- [PROBLEM TO SOLVE]: Once the line with "### Forberedelse" is found in the entries below, print it and each following line exactly, stopping after the line with "Lad os sige, at"; print nothing else.

Records from a data source
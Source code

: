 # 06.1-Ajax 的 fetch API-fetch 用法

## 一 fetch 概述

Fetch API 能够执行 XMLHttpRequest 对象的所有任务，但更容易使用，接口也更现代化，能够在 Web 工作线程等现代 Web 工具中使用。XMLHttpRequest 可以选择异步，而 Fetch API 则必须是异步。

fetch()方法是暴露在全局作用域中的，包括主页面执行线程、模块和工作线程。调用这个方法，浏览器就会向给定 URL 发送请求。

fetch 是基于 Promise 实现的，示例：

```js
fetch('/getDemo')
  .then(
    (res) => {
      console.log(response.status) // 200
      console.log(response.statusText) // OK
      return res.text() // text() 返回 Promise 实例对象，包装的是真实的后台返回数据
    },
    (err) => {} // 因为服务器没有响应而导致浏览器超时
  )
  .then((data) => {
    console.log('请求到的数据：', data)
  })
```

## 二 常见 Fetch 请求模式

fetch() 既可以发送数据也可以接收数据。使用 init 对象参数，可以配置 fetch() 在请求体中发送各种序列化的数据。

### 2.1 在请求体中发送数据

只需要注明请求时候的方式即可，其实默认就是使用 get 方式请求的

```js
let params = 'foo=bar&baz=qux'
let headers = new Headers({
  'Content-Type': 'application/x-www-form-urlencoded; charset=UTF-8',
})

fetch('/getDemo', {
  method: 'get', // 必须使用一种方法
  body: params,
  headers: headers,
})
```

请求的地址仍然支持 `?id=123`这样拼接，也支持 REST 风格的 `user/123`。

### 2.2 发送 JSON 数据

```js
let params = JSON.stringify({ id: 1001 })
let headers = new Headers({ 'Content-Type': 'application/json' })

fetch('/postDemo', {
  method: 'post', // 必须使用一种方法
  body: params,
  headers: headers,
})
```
---
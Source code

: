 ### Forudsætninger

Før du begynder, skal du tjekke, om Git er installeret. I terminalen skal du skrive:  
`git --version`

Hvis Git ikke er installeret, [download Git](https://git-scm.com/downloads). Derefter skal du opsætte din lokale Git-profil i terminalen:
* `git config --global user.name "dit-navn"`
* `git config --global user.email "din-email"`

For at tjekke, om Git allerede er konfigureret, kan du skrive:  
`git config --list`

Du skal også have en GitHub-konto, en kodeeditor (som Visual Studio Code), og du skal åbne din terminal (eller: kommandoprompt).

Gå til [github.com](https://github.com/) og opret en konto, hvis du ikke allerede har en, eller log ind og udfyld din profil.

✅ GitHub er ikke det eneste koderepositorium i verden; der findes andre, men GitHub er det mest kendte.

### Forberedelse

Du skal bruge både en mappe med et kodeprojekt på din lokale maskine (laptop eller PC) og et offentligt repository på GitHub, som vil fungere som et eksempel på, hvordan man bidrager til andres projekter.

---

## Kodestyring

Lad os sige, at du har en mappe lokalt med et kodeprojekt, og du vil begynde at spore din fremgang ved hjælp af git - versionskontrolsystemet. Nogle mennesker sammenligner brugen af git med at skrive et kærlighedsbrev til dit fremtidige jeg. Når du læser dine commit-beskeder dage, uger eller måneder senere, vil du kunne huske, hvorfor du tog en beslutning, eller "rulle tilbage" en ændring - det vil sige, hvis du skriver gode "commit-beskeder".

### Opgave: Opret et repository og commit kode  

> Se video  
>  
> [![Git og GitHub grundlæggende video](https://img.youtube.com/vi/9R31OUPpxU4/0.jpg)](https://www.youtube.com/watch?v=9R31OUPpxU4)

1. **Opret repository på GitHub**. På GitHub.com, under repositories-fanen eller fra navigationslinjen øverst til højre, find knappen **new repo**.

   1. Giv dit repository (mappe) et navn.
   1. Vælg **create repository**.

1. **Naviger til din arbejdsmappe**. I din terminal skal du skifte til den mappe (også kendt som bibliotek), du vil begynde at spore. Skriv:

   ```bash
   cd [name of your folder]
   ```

- [SOLVED PROBLEM]:
### Forberedelse

Du skal bruge både en mappe med et kodeprojekt på din lokale maskine (laptop eller PC) og et offentligt repository på GitHub, som vil fungere som et eksempel på, hvordan man bidrager til andres projekter.

---

## Kodestyring

Lad os sige, at du har en mappe lokalt med et kodeprojekt, og du vil begynde at spore din fremgang ved hjælp af git - versionskontrolsystemet. Nogle mennesker sammenligner brugen af git med at skrive et kærlighedsbrev til dit fremtidige jeg. Når du læser dine commit-beskeder dage, uger eller måneder senere, vil du kunne huske, hvorfor du tog en beslutning, eller "rulle tilbage" en ændring - det vil sige, hvis du skriver gode "commit-beskeder".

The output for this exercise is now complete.